Who is cocoa, what made the last 13 years with her so special. To know her you have to know her family, why she was important. This story pulls from the depths of my soul as I write this I am wondering if such things should ever be known to strangers. Trystin was 9 years old, Nathan was 6 and Makenzie was 3. Their grandfather bought cocoa a runt from a litter of papered Labs who lived in Snow Flake Az. Cocoas mom was a yellow lab and I heard that her dad was a very fat chocolate. Cocoa could fetch from the time she was a few months old. She learned the kids names and would turn to them if I called their names. She learned what “walk” meant.  Her favorite word was “ball”, and oh my she would dash for her ball and be back so fast, she would drop it at your feet and start to run. We would say “Cocoa, come back and sit…now wait, go get it cocoa!” She  tolerated the chickens, she never hurt them. Once when a neighbor dog found its way into our backyard and took a chicken. Cocoa chased that dog and brought back the chicken in her mouth and laid it at my feet. Cocoa loves food every kind, I never found anything she wouldn’t eat.
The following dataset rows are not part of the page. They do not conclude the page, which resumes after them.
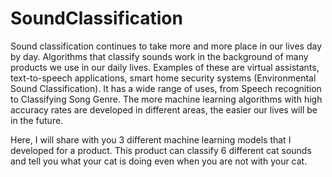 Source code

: # SoundClassification
Sound classification continues to take more and more place in our lives day by day. Algorithms that classify sounds work in the background of many products we use in our daily lives. Examples of these are virtual assistants, text-to-speech applications, smart home security systems (Environmental Sound Classification). It has a wide range of uses, from Speech recognition to Classifying Song Genre. The more machine learning algorithms with high accuracy rates are developed in different areas, the easier our lives will be in the future.

Here, I will share with you 3 different machine learning models that I developed for a product. This product can classify 6 different cat sounds and tell you what your cat is doing even when you are not with your cat.

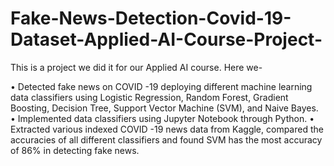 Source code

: # Fake-News-Detection-Covid-19-Dataset-Applied-AI-Course-Project-

This is a project we did it for our Applied AI course. Here we-

• Detected fake news on COVID -19 deploying different machine learning data classifiers using Logistic Regression, Random Forest, Gradient Boosting, Decision Tree, Support Vector Machine (SVM), and Naive Bayes.
• Implemented data classifiers using Jupyter Notebook through Python.
• Extracted various indexed COVID -19 news data from Kaggle, compared the accuracies of all different classifiers and found SVM has the most accuracy of 86% in detecting fake news.
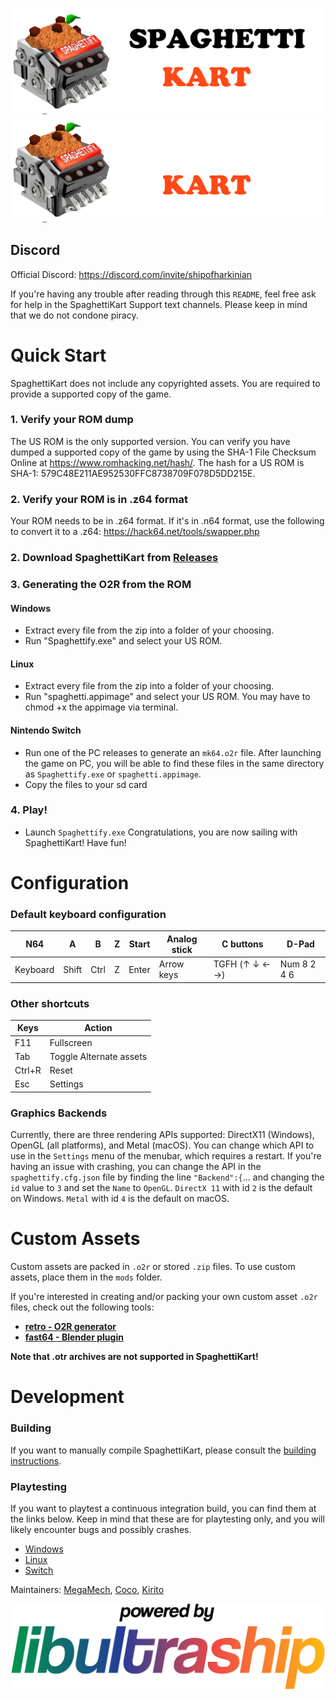 ![Spaghetti Kart](docs/spaghettigithublight.png#gh-light-mode-only)
![Spaghetti Kart](docs/spaghettigithubnight.png#gh-dark-mode-only)

## Discord

Official Discord: https://discord.com/invite/shipofharkinian

If you're having any trouble after reading through this `README`, feel free ask for help in the SpaghettiKart Support text channels. Please keep in mind that we do not condone piracy.

# Quick Start

SpaghettiKart does not include any copyrighted assets.  You are required to provide a supported copy of the game.

### 1. Verify your ROM dump
The US ROM is the only supported version. You can verify you have dumped a supported copy of the game by using the SHA-1 File Checksum Online at https://www.romhacking.net/hash/. The hash for a US ROM is SHA-1: 579C48E211AE952530FFC8738709F078D5DD215E.

### 2. Verify your ROM is in .z64 format
Your ROM needs to be in .z64 format. If it's in .n64 format, use the following to convert it to a .z64: https://hack64.net/tools/swapper.php

### 2. Download SpaghettiKart from [Releases](https://github.com/HarbourMasters/SpaghettiKart/releases)

### 3. Generating the O2R from the ROM
#### Windows
* Extract every file from the zip into a folder of your choosing.
* Run "Spaghettify.exe" and select your US ROM.

#### Linux
* Extract every file from the zip into a folder of your choosing.
* Run "spaghetti.appimage" and select your US ROM. You may have to chmod +x the appimage via terminal.

#### Nintendo Switch
* Run one of the PC releases to generate an `mk64.o2r` file. After launching the game on PC, you will be able to find these files in the same directory as `Spaghettify.exe` or `spaghetti.appimage`.
* Copy the files to your sd card

### 4. Play!
* Launch `Spaghettify.exe`
Congratulations, you are now sailing with SpaghettiKart! Have fun!

# Configuration

### Default keyboard configuration
| N64 | A | B | Z | Start | Analog stick | C buttons | D-Pad |
| - | - | - | - | - | - | - | - |
| Keyboard | Shift | Ctrl | Z | Enter | Arrow keys | TGFH (↑ ↓ ← →) | Num 8 2 4 6 |

### Other shortcuts
| Keys | Action |
| - | - |
| F11 | Fullscreen |
| Tab | Toggle Alternate assets |
| Ctrl+R | Reset |
| Esc | Settings |

### Graphics Backends
Currently, there are three rendering APIs supported: DirectX11 (Windows), OpenGL (all platforms), and Metal (macOS). You can change which API to use in the `Settings` menu of the menubar, which requires a restart.  If you're having an issue with crashing, you can change the API in the `spaghettify.cfg.json` file by finding the line `"Backend":{`... and changing the `id` value to `3` and set the `Name` to `OpenGL`. `DirectX 11` with id `2` is the default on Windows. `Metal` with id `4` is the default on macOS.

# Custom Assets
Custom assets are packed in `.o2r` or stored `.zip` files. To use custom assets, place them in the `mods` folder.

If you're interested in creating and/or packing your own custom asset `.o2r` files, check out the following tools:
* [**retro - O2R generator**](https://github.com/HarbourMasters64/retro)
* [**fast64 - Blender plugin**](https://github.com/HarbourMasters/fast64)

**Note that .otr archives are not supported in SpaghettiKart!**

# Development
### Building

If you want to manually compile SpaghettiKart, please consult the [building instructions](https://github.com/HarbourMasters/SpaghettiKart/blob/main/docs/BUILDING.md).

### Playtesting
If you want to playtest a continuous integration build, you can find them at the links below. Keep in mind that these are for playtesting only, and you will likely encounter bugs and possibly crashes. 

* [Windows](https://nightly.link/HarbourMasters/SpaghettiKart/workflows/main/main/spaghettify-windows.zip)
* [Linux](https://nightly.link/HarbourMasters/SpaghettiKart/workflows/main/main/SpaghettiKart-linux.zip)
* [Switch](https://nightly.link/HarbourMasters/SpaghettiKart/workflows/main/main/Spaghettify-switch.zip)

Maintainers: [MegaMech](https://www.github.com/MegaMech), [Coco](https://www.github.com/coco875), [Kirito](https://github.com/KiritoDv)

<a href="https://github.com/Kenix3/libultraship/">
  <picture>
    <source media="(prefers-color-scheme: dark)" srcset="./docs/poweredbylus.darkmode.png">
    <img alt="Powered by libultraship" src="./docs/poweredbylus.lightmode.png">
  </picture>
</a>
I took her everywhere, a dog never hiked so much. Cocoa hardly wore a leash she walked right next to me and listened when I spoke.

This is hard to write, but I will tell a small piece of my story so you understand Cocoa, Tears form in my eyes as I consider if this is something that should be known. Vulnerability can be beautiful and part of healing. Many of my friends and relations know that my previous marriage was difficult and it ended in divorce after 18 years of marital confusion and despair. This story is about Cocoa so we will tie it all in soon. from the beginning of my marriage 1997 if your curious. I walked on eggshells and never knew when I would get yelled at.  Anger is a scary thing when you mix it with alcohol. How many nights can you count when you multiply 365 and 18, then subtract a quarter of those days. That’s how many nights I found myself afraid, I got really good at hiding from him. You see, who do you think kept me company under the stars as I asked God why he hated me. There she was laying at my feet and she knew without a human brain the routine. I kept much of my life a secret because I hated judgment from those who ask “why do you stay?” Cocoa was there to just sit and watch over me as I hid in the desert near our home. No judgment. Many chilly nights she ran with the kids through the desert to their grandparents house to get away from things no one should see or repeat. Cocoa had a job you see, she was more than a dog or a friend she was a vital part of our lives, our support, she gave us courage. In many ways she was a guide dog for a very hurt broken family. A true gift from God. I can not put a value on her life or thank her enough for how she loved us.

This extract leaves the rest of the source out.